Put your head down and do it. Put aside your ego and take the breaks. You’ve cruised to a lot of marathon finishes just like this and you can maintain an 11:30 average easily with a 3:1.
I felt like I walked a LOT. Way more than what I imagined myself doing on a road 10k. But I also wondered (hoped?) whether the bike to run transition was messing with my running pace more than I thought since the bike ride was so long.
When it was all said and done it was a total effort of 3 hours and 20 min (19 min run, 1:52 bike, 1:07 run). 20 min longer than I thought it would take me. Very sweaty, more tired than I thought I would be, and way more proud. I did it!!!!!!!! And yeah, I did run that last 10k way faster than I thought at the time.
Here’s my advice to anyone that has a disability that changes how they interact with the world.
Try something different that you’ve never done before.
When I’m doing something it’s practically impossible for me not to compare before and after having two eyes. I can’t do a run without being reminded I have one eye now instead of two, no matter whether it’s on the road or the trail. Curb coming up. Am I going to be able to judge when it’s time to step over it? Will I step high enough? Riding horses is the same way. Cowboy action shooting. Bird watching. Sewing, doing surgeries I don’t do all the time, running downhill, running in the dark, driving, painting, playing ball with my daughter. All these things are less fun with one eye than two. But road biking? Prior to last month I had never even BEEN on a road bike. The position is so different from the biking I did for commuting, or being on a mountain bike that my brain doesn’t even make the correlation between that biking and this biking. IT’S GREAT.

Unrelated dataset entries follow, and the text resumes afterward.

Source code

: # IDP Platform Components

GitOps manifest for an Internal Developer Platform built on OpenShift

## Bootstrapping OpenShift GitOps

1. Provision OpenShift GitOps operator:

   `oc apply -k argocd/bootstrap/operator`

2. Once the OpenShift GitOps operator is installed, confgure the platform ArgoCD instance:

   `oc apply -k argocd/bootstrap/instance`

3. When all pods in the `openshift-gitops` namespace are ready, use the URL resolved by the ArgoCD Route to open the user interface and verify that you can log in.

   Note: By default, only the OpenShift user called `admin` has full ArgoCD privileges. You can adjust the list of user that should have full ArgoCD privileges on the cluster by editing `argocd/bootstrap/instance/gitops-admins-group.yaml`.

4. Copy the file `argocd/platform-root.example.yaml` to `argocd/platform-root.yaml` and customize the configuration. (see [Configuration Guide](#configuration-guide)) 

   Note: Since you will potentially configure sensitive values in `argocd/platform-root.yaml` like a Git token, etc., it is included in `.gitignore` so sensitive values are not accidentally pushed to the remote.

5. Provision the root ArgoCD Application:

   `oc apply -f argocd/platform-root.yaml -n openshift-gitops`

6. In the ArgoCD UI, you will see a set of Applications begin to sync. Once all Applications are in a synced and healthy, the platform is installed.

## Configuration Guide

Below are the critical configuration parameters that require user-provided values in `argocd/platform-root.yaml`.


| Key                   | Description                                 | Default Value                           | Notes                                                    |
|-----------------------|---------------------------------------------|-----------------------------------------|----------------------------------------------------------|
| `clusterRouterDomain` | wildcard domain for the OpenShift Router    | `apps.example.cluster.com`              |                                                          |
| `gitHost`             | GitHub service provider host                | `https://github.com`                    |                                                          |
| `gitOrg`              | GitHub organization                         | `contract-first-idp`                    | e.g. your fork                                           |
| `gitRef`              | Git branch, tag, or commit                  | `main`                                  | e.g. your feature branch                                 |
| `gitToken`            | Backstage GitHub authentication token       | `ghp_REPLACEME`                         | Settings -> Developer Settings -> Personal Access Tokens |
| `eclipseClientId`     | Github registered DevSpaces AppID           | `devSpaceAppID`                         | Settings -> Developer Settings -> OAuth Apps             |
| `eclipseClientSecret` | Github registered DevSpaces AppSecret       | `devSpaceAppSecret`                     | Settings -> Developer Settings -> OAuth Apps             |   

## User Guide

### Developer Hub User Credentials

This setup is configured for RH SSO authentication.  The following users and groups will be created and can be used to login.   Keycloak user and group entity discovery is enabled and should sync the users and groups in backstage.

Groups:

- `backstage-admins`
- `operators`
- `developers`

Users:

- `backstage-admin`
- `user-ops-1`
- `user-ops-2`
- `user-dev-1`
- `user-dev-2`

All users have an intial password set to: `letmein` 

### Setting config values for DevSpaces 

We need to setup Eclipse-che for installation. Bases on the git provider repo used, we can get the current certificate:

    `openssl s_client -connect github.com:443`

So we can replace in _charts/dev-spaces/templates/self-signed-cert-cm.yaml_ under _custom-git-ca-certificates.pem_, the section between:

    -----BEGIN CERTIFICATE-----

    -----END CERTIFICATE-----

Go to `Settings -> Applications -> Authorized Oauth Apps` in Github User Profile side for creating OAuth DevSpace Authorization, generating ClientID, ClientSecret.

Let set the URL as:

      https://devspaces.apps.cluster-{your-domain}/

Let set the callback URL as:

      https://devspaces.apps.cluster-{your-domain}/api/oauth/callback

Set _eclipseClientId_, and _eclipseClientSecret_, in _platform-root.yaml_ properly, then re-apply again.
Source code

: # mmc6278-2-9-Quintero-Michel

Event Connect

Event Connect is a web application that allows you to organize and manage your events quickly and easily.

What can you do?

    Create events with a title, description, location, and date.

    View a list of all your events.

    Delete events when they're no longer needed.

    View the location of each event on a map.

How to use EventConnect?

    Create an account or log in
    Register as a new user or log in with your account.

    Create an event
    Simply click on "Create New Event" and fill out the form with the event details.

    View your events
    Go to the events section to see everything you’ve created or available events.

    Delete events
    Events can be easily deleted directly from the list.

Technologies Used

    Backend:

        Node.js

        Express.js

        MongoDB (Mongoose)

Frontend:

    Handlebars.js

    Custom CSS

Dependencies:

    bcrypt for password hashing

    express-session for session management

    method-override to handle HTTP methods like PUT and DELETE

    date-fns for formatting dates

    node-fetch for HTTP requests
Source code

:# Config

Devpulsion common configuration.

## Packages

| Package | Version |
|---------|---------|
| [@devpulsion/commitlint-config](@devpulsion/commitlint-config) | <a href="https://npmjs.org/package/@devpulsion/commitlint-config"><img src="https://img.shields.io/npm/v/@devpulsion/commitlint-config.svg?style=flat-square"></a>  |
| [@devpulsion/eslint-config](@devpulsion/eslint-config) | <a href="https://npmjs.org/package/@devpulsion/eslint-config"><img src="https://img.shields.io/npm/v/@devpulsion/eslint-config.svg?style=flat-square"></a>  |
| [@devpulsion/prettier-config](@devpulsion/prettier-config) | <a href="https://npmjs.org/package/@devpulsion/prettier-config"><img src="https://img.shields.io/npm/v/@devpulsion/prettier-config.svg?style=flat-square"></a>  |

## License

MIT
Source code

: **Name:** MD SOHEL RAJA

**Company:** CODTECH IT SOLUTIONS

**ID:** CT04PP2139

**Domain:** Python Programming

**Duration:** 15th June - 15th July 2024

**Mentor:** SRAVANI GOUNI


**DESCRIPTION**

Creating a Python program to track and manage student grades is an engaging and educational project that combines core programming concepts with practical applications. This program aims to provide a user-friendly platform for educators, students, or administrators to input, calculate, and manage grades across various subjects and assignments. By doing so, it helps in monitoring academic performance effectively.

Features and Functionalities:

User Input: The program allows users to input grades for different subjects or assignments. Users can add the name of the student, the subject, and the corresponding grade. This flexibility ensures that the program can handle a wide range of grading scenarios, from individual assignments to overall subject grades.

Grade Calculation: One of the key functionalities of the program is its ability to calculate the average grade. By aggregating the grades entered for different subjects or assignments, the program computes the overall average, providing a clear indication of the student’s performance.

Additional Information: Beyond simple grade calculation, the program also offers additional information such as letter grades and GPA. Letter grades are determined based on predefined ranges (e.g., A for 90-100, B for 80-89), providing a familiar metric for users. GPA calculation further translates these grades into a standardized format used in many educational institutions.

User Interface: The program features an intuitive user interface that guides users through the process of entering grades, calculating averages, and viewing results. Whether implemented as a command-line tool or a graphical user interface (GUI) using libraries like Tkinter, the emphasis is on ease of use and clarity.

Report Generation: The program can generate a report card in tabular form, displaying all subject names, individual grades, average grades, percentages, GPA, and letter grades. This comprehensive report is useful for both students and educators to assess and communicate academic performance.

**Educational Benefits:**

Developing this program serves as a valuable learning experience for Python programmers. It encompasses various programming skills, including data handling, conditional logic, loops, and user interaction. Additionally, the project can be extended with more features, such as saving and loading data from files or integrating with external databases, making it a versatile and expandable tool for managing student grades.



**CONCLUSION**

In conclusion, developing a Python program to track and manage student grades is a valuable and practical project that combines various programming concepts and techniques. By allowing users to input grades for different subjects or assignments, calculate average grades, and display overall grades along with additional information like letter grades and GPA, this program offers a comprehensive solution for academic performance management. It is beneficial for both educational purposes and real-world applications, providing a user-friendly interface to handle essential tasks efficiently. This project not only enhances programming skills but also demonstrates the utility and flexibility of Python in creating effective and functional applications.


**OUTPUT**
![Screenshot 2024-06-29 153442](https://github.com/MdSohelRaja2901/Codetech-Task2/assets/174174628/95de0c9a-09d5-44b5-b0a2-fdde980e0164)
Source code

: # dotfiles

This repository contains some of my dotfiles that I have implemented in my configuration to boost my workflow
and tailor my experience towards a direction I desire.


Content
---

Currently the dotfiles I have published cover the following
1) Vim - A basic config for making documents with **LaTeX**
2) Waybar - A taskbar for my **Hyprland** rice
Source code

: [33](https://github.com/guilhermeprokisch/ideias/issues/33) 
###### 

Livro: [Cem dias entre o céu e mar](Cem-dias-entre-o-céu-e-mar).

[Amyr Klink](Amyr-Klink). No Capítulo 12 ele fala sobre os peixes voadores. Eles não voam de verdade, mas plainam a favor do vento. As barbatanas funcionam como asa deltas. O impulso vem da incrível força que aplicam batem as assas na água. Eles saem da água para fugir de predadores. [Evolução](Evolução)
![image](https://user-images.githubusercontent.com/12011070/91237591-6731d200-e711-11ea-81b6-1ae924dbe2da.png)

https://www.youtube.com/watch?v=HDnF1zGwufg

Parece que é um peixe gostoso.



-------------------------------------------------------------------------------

I’m still getting used to the mechanics of the bike and how it responds under me, getting my bum adjusted to being in the saddle again, and figuring out how to hydrate and fuel while pedaling. Right now my bike “training” consists of going out from my front door and careening around the roads for 1-2 hours like a crazy person. I’m having a helluva lot of fun and it comes without being constantly reminded of what I have lost.
Nailed it Failed it
- Executing a planned route
- Managed to eat and drink on my bike while moving and not fall off
- Ummm…my shoe laces stayed tied?
- Way hungrier when I got off the bike than I realized, with no snacks on the run
- When I was doing my walk/run intervals and struggling with how “slow” it felt, I wondered whether my sense of pacing was off and I was actually going way faster than I thought (which is why the exertion felt so hard). Yep. When I checked my times afterwards that 10k was way faster than I thought it would be. My running pacing after getting off the bike will improve with practice, but in the meantime I probably need to do some walk-run intervals during my runs right after getting off the bike to try to recalibrate my pacing and make sure I’m not running too fast as I run longer triathlon distances.
- GPS not reliable enough to get official credit. Yeah, i could spend some money and upgrade the GPS I’m running with. But. I know the more tech I add to my sports, the more OCD I get and eventually I burn out and have less fun. So for now I’ll live with the risk that these virtual races will not be anything more than just personal accomplishments.
Next up? Next weekend the Ironman site is holding the third race in their virtual race series – a sprint distance. If I thought that a two mile effort was a difficult way to start my morning, what about a 1 mile sprint?